» Exercise brief:
Which lines of the records contain the word "Andrey"? Copy each one.
Data extracts Start Marker
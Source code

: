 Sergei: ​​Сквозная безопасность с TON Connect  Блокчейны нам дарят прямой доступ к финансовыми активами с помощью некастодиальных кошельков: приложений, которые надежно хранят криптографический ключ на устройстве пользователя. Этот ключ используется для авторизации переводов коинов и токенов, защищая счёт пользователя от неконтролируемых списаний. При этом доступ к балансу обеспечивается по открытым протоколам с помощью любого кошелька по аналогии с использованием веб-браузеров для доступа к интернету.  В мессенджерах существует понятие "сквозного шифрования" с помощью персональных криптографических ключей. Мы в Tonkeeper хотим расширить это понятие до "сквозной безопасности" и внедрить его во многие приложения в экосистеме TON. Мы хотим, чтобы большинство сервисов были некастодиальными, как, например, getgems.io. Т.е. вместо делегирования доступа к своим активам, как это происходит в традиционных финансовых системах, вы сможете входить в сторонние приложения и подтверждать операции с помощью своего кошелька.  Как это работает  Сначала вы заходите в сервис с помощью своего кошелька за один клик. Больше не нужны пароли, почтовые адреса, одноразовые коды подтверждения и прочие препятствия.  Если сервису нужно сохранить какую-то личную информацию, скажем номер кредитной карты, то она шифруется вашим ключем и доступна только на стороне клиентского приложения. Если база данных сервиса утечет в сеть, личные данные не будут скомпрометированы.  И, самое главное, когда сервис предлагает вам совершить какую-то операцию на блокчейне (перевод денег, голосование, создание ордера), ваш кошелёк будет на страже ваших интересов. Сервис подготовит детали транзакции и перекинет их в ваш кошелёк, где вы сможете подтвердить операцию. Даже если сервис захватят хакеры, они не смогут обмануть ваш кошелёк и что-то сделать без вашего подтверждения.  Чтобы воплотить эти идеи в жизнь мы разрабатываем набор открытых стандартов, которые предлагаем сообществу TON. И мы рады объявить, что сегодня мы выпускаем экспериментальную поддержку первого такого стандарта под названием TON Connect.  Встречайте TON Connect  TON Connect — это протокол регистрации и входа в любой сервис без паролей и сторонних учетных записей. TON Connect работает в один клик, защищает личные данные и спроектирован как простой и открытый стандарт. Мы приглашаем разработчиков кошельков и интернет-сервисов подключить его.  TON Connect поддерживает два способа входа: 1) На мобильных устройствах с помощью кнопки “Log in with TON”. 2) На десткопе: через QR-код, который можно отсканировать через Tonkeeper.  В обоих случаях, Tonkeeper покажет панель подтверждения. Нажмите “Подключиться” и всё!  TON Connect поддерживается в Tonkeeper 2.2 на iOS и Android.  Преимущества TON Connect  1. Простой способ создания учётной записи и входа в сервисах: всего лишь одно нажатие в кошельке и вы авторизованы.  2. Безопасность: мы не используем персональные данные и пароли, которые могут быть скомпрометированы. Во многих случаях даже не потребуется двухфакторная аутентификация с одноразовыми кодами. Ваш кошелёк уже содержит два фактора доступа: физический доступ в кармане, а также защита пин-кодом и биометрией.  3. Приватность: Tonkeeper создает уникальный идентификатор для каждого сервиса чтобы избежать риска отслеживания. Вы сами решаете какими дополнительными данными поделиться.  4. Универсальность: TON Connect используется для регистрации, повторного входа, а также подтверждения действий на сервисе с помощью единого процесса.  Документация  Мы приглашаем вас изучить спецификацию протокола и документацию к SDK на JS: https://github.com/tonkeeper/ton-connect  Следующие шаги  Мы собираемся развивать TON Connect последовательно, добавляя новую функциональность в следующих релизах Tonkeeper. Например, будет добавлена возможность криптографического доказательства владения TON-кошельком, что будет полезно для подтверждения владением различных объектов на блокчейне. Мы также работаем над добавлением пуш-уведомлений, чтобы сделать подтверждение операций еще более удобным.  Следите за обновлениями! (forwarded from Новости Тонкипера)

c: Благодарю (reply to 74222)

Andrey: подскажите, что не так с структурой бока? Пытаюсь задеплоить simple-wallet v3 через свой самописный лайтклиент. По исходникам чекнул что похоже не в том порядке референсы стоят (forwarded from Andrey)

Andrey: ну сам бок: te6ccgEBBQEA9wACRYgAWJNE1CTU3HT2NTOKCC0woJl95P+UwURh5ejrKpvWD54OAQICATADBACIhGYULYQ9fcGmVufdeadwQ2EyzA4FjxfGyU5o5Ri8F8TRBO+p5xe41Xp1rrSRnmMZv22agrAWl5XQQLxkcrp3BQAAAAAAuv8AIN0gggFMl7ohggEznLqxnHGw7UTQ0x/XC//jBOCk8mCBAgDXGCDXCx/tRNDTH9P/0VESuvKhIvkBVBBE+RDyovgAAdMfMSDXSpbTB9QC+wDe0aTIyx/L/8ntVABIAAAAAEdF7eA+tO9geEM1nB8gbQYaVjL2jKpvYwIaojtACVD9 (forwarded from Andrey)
Data extracts End Marker
» Answer to this task:
Andrey: подскажите, что не так с структурой бока? Пытаюсь задеплоить simple-wallet v3 через свой самописный лайтклиент. По исходникам чекнул что похоже не в том порядке референсы стоят (forwarded from Andrey)
Andrey: ну сам бок: te6ccgEBBQEA9wACRYgAWJNE1CTU3HT2NTOKCC0woJl95P+UwURh5ejrKpvWD54OAQICATADBACIhGYULYQ9fcGmVufdeadwQ2EyzA4FjxfGyU5o5Ri8F8TRBO+p5xe41Xp1rrSRnmMZv22agrAWl5XQQLxkcrp3BQAAAAAAuv8AIN0gggFMl7ohggEznLqxnHGw7UTQ0x/XC//jBOCk8mCBAgDXGCDXCx/tRNDTH9P/0VESuvKhIvkBVBBE+RDyovgAAdMfMSDXSpbTB9QC+wDe0aTIyx/L/8ntVABIAAAAAEdF7eA+tO9geEM1nB8gbQYaVjL2jKpvYwIaojtACVD9 (forwarded from Andrey)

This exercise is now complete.